Thursday, 8 October 2009

What the devil am I up to?

October's a busy month as well as a haunted one. If the launch of 'a pint for the ghost' on October 30th wasn't enough to be getting on with, I'm currently in the middle of a residency at the strange and spooky Shunt lounge, below London Bridge.

The residency is connected with Apples & Snakes and explores the idea of listening, involving three performances in the busy main bar at Shunt. I'm working with a ridiculously talented group of writers and performers including Byron Vincent, Molly Naylor, Joe Hakim and Joshua Idehen. You can read more about the residency here and, even better, you can come and see us perform tonight and tomorrow from 8pm.

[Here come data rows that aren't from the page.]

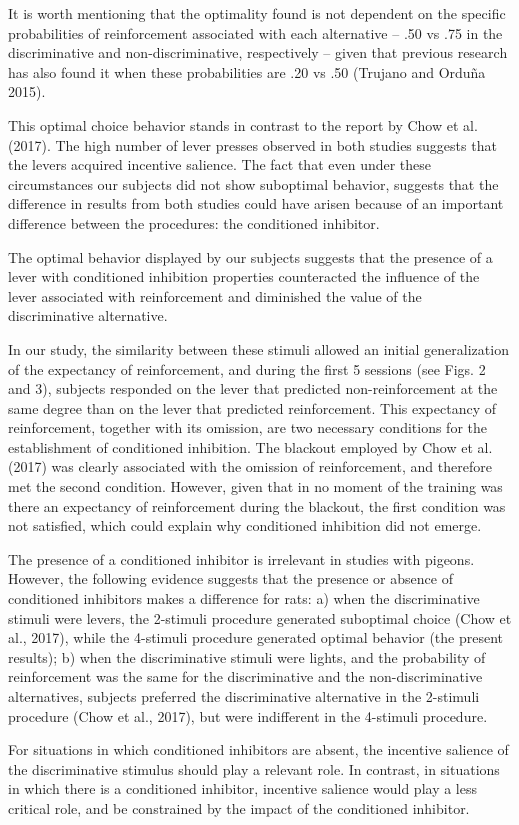 \documentclass[a4paper,12pt]{article}
\begin{document}
It is worth mentioning that the optimality found is not dependent on the specific probabilities of reinforcement associated with each alternative – .50 vs .75 in the discriminative and non-discriminative, respectively – given that previous research has also found it when these probabilities are .20 vs .50 (Trujano and Orduña 2015).

This optimal choice behavior stands in contrast to the report by Chow et al. (2017). The high number of lever presses observed in both studies suggests that the levers acquired incentive salience. The fact that even under these circumstances our subjects did not show suboptimal behavior, suggests that the difference in results from both studies could have arisen because of an important difference between the procedures: the conditioned inhibitor.

The optimal behavior displayed by our subjects suggests that the presence of a lever with conditioned inhibition properties counteracted the influence of the lever associated with reinforcement and diminished the value of the discriminative alternative.

In our study, the similarity between these stimuli allowed an initial generalization of the expectancy of reinforcement, and during the first 5 sessions (see Figs. 2 and 3), subjects responded on the lever that predicted non-reinforcement at the same degree than on the lever that predicted reinforcement. This expectancy of reinforcement, together with its omission, are two necessary conditions for the establishment of conditioned inhibition. The blackout employed by Chow et al. (2017) was clearly associated with the omission of reinforcement, and therefore met the second condition. However, given that in no moment of the training was there an expectancy of reinforcement during the blackout, the first condition was not satisfied, which could explain why conditioned inhibition did not emerge.

The presence of a conditioned inhibitor is irrelevant in studies with pigeons. However, the following evidence suggests that the presence or absence of conditioned inhibitors makes a difference for rats: a) when the discriminative stimuli were levers, the 2-stimuli procedure generated suboptimal choice (Chow et al., 2017), while the 4-stimuli procedure generated optimal behavior (the present results); b) when the discriminative stimuli were lights, and the probability of reinforcement was the same for the discriminative and the non-discriminative alternatives, subjects preferred the discriminative alternative in the 2-stimuli procedure (Chow et al., 2017), but were indifferent in the 4-stimuli procedure.

For situations in which conditioned inhibitors are absent, the incentive salience of the discriminative stimulus should play a relevant role. In contrast, in situations in which there is a conditioned inhibitor, incentive salience would play a less critical role, and be constrained by the impact of the conditioned inhibitor.
\end{document}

Throughout October, you can hear me reading extracts from 'a pint for the ghost' amongst other work, at loads of different places. Including:

Sheffield's fantastic 'Off The Shelf' festival on October 17th
Soho Theatre on October 21st
...and in deepest Devon on October 28th

Watch this space for more reading dates.

'Course, today is National Poetry Day, so in the spirit of that, here's a favourite recent poem of mind, taken from Don Paterson's book 'Rain' which won the Forward Prize last night:

Rain

I love all films that start with rain:
rain, braiding a windowpane
or darkening a hung-out dress
or streaming down her upturned face;

one long thundering downpour
right through the empty script and score
before the act, before the blame,
before the lens pulls through the frame

to where the woman sits alone
beside a silent telephone
or the dress lies ruined on the grass
or the girl walks off the overpass,

and all things flow out from that source
along their fatal watercourse.
However bad or overlong
such a film can do no wrong,

so when his native twang shows through
or when the boom dips into view
or when her speech starts to betray
its adaptation from the play,

I think to when we opened cold
on a rain-dark gutter, running gold
with the neon of a drugstore sign,
and I’d read into its blazing line:

forget the ink, the milk, the blood—
all was washed clean with the flood
we rose up from the falling waters
the fallen rain’s own sons and daughters

and none of this, none of this matters.